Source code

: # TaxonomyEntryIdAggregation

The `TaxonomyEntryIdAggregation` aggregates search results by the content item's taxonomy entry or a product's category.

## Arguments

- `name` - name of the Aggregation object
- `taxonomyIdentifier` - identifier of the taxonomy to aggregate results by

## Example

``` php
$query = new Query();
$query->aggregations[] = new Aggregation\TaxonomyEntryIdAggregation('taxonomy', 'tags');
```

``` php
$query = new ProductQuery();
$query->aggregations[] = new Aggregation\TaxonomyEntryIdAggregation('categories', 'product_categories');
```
===============
**Task description**: All lines above should be output verbatim.

**Solved exercise**:
Source code

: # TaxonomyEntryIdAggregation

The `TaxonomyEntryIdAggregation` aggregates search results by the content item's taxonomy entry or a product's category.

## Arguments

- `name` - name of the Aggregation object
- `taxonomyIdentifier` - identifier of the taxonomy to aggregate results by

## Example

``` php
$query = new Query();
$query->aggregations[] = new Aggregation\TaxonomyEntryIdAggregation('taxonomy', 'tags');
```

``` php
$query = new ProductQuery();
$query->aggregations[] = new Aggregation\TaxonomyEntryIdAggregation('categories', 'product_categories');
```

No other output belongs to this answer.